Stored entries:
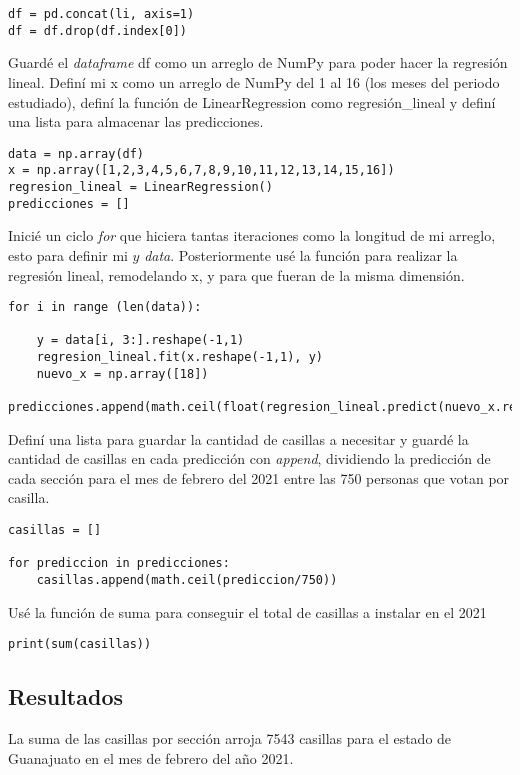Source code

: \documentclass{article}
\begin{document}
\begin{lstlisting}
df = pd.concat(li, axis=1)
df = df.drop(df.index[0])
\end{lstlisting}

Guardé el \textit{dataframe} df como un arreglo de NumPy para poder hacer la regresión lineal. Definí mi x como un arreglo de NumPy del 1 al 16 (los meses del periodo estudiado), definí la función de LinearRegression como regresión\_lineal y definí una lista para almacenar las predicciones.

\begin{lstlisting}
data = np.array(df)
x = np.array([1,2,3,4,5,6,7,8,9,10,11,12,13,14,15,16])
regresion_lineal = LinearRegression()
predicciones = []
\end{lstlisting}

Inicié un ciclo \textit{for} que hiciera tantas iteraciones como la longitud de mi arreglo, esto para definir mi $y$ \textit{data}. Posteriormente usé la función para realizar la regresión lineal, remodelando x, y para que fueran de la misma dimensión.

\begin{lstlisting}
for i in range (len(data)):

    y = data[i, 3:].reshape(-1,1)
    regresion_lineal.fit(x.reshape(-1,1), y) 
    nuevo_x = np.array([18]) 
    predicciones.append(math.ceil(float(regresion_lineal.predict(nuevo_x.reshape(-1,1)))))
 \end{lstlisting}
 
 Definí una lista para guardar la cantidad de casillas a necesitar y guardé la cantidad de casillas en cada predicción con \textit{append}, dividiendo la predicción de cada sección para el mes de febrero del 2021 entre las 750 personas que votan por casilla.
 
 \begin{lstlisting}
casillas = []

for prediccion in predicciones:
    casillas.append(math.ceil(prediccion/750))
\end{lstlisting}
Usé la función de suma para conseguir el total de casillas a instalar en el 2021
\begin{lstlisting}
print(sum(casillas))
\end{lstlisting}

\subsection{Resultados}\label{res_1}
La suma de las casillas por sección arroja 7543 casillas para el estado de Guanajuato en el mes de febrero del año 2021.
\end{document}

...

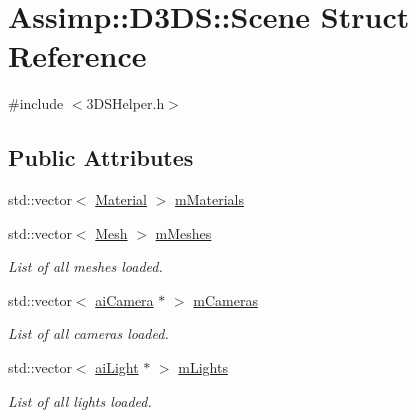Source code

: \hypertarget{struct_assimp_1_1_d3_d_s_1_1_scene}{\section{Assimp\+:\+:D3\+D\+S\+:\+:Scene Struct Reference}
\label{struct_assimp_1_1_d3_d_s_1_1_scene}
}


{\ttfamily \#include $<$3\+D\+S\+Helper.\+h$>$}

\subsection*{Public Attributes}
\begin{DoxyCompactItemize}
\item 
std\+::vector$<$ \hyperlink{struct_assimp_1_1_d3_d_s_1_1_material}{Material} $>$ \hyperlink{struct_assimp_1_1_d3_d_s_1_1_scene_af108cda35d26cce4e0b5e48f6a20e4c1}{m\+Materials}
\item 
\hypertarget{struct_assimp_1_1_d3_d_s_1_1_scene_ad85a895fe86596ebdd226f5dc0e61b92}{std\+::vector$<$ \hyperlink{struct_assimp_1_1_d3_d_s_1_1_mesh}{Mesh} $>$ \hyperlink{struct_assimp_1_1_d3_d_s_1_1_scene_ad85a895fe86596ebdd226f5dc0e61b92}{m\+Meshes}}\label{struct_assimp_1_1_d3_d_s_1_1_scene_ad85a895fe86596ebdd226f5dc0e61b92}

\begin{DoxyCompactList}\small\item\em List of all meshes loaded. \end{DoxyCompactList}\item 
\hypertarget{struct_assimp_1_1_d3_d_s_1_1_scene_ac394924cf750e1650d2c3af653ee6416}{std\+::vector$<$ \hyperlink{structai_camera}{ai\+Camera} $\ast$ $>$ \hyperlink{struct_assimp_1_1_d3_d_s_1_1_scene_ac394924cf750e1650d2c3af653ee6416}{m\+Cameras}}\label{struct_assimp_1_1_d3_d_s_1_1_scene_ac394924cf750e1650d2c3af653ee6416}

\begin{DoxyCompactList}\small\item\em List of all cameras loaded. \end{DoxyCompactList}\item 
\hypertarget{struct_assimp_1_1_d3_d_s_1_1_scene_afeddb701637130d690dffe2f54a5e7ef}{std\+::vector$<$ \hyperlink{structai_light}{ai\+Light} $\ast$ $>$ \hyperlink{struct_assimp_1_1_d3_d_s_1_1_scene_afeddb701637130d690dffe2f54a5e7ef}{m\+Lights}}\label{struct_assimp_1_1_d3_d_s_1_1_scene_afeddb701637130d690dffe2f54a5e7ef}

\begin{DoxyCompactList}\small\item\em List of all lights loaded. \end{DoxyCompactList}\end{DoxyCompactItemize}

* * *

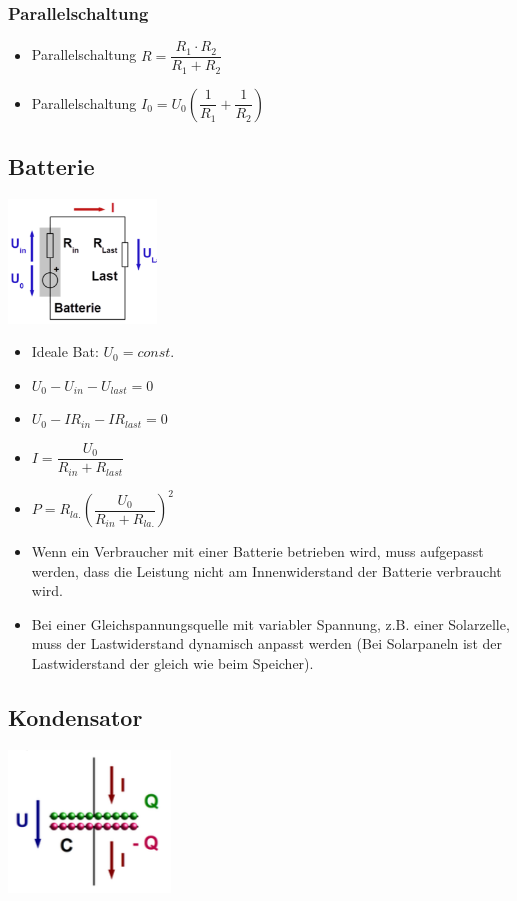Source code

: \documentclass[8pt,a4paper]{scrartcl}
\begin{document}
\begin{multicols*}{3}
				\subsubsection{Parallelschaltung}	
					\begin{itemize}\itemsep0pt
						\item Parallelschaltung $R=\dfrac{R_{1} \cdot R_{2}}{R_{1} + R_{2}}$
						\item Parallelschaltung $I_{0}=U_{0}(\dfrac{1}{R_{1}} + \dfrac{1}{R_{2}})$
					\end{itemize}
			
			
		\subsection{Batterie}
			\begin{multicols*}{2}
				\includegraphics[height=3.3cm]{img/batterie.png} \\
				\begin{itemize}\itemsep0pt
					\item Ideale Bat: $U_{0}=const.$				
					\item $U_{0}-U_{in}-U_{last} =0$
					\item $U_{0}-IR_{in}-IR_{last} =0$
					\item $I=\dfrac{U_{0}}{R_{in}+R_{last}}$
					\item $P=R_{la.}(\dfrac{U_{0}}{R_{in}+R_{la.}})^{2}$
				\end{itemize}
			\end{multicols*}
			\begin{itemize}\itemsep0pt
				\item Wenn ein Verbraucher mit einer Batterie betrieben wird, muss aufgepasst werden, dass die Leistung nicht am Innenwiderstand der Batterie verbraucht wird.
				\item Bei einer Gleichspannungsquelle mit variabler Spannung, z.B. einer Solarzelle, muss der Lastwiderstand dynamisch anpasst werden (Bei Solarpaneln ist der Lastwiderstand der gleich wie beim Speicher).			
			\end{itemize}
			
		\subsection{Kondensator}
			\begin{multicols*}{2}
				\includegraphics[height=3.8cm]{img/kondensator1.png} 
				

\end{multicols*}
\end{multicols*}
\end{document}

• Task statement
State how many lines in the records above contain the word "vector". Give nothing but the number.

• Solution below
4